First, businesses can use blogging as a cheap and far-reaching marketing tool. Susan Gunelius from About.com highlights the following benefits that businesses can accrue through blogging (see her full article here). She states that blogs provide businesses with:

  • A forum for discussing products, services, and other company news;
  • A platform to drive web traffic to their static websites;
  • An interactive platform in which customers can comment and provide real-time feedback; and,
  • A place in which to hype the company’s brand.

So long as the blog acts as an interactive, personalized community for the customer, it can provide an effective marketing tool for any kind of business.

For Personal Marketing

Second, individuals can benefit from blogging as a way to build up their body of work. As Dan Blank thoughtfully points out in his article, using social media (e.g. Facebook, Twitter, Pintrest) to communicate your message and raise your personal profile with corporations is dangerous.
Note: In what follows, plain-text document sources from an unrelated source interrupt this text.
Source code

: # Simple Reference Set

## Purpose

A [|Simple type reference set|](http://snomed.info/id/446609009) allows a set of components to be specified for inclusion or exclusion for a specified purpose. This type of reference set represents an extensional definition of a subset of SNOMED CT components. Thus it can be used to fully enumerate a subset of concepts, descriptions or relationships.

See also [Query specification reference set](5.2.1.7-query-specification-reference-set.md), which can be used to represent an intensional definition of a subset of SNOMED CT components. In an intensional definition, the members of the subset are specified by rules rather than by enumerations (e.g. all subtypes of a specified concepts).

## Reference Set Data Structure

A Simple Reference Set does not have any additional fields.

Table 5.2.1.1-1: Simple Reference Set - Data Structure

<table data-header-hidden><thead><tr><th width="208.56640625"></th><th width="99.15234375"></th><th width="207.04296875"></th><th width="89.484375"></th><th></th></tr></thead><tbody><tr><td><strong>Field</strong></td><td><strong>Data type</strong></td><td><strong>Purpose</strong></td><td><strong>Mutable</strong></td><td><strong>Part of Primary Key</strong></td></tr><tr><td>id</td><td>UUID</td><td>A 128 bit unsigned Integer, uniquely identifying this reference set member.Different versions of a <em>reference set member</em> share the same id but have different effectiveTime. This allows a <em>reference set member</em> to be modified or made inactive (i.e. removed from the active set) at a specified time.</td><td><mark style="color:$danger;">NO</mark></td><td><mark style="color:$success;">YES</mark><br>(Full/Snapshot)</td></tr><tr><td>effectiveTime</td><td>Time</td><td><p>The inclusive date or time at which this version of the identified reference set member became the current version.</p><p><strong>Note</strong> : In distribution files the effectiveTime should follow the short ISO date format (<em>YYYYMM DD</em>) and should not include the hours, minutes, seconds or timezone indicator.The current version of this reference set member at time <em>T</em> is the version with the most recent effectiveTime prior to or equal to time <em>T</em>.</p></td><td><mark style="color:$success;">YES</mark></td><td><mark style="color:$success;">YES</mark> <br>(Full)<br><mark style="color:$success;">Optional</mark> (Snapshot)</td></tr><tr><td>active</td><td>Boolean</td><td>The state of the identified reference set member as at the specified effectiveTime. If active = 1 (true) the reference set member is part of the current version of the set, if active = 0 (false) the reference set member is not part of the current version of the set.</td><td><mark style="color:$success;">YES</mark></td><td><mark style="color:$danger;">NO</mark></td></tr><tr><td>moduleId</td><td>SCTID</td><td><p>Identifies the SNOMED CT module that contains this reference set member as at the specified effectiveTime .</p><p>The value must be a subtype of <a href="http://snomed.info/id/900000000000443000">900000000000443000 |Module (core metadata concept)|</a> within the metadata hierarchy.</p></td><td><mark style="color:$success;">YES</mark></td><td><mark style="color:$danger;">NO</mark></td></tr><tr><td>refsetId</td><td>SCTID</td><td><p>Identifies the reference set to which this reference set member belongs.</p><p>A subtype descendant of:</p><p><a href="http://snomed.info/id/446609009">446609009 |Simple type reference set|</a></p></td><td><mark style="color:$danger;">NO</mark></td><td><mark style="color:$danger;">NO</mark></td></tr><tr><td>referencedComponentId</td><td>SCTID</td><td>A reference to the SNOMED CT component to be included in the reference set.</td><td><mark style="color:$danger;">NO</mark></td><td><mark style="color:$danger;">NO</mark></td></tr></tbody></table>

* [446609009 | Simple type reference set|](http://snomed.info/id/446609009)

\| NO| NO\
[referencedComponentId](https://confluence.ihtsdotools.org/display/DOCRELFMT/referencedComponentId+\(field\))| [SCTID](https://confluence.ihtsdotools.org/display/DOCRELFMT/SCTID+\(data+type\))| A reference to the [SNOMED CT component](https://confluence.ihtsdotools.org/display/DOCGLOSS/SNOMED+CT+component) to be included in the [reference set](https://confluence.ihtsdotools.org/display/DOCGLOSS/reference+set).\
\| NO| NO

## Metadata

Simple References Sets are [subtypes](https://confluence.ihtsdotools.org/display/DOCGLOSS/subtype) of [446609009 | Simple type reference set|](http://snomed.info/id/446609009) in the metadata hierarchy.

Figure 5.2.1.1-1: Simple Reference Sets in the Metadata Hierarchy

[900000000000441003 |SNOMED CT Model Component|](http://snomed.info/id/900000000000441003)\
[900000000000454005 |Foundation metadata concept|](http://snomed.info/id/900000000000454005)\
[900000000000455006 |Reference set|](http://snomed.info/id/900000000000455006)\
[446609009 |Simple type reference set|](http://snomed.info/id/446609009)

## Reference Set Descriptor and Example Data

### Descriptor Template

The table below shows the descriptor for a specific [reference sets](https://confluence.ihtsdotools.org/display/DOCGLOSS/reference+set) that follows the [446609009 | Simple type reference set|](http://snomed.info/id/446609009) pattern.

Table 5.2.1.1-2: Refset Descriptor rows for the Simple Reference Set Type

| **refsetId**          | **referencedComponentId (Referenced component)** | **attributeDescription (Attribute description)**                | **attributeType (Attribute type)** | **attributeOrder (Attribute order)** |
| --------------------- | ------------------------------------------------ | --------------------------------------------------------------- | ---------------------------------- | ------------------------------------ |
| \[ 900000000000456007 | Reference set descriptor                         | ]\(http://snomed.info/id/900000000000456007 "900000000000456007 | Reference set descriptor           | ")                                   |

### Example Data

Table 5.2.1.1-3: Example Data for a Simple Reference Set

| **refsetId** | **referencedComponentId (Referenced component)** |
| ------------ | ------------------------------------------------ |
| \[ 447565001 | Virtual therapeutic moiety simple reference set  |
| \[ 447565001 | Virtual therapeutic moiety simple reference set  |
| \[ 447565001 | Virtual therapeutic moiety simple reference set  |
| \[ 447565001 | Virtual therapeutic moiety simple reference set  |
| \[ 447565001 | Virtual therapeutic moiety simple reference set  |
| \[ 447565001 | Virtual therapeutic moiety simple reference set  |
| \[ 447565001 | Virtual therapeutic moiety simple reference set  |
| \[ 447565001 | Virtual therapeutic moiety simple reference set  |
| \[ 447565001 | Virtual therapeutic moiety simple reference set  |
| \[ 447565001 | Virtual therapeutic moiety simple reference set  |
These social media sites are owned by corporations that have an interest in pushing a certain message on your followers through you; further, searches for the information you posted may become unavailable fairly quickly due to the immediacy of social media (ibid).

Running out of content for your blog can be a danger, but Blank thankfully provides a wealth of valuable tips on that as well. Many resources, some free and some with a fee, are available for struggling bloggers. I must also point out that blogging is a task like any other and should be critically evaluated before it is begun – it can become a time vacuum that does not always contribute to your experience or discipline (see this article by L.L. Barkat).

For Academia

Lastly, blogging can be useful for academics struggling to get their research visible to the public and make their research more timely and relevant to audiences. Having attempted to publish my research in a peer-reviewed journal, I know for a fact that it takes a long time to get the word ‘out on the street’, and even then it’s possible that the message is not being widely read. As Dave Brockington notes in his article on blogging in academia, writing a blog post that parallels your peer-reviewed journal article can be helpful for enhancing your public visibility as an academic. Violent Metaphors is one blogger that I greatly respect for her careful attention to academic issues in her blogs.
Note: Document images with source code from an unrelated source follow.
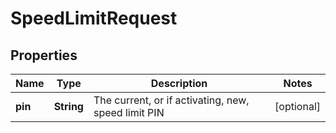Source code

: 
# SpeedLimitRequest

## Properties
Name | Type | Description | Notes
------------ | ------------- | ------------- | -------------
**pin** | **String** | The current, or if activating, new, speed limit PIN |  [optional]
Of course, blogging will never replace the rigorous and necessary peer-review process. Researchers in the Faculty of Information & Media Studies at Western University in London, ON, do believe, however, that social media is changing the way that students learn and information is shared – consequently, the need to conduct meta-research on the importance of social media to academic careers is growing. Professors who are tech-savvy and know how to use social media stand a better chance at raising their public profiles and interacting with young students (see the interview I filmed with Dr. Ellsworth LeDrew on this topic here).

Given the potential value of blogging to one’s business, personal marketing strategy, and academic success, I hope that this article will get everyone thinking more critically about the question, “why bother blogging?”.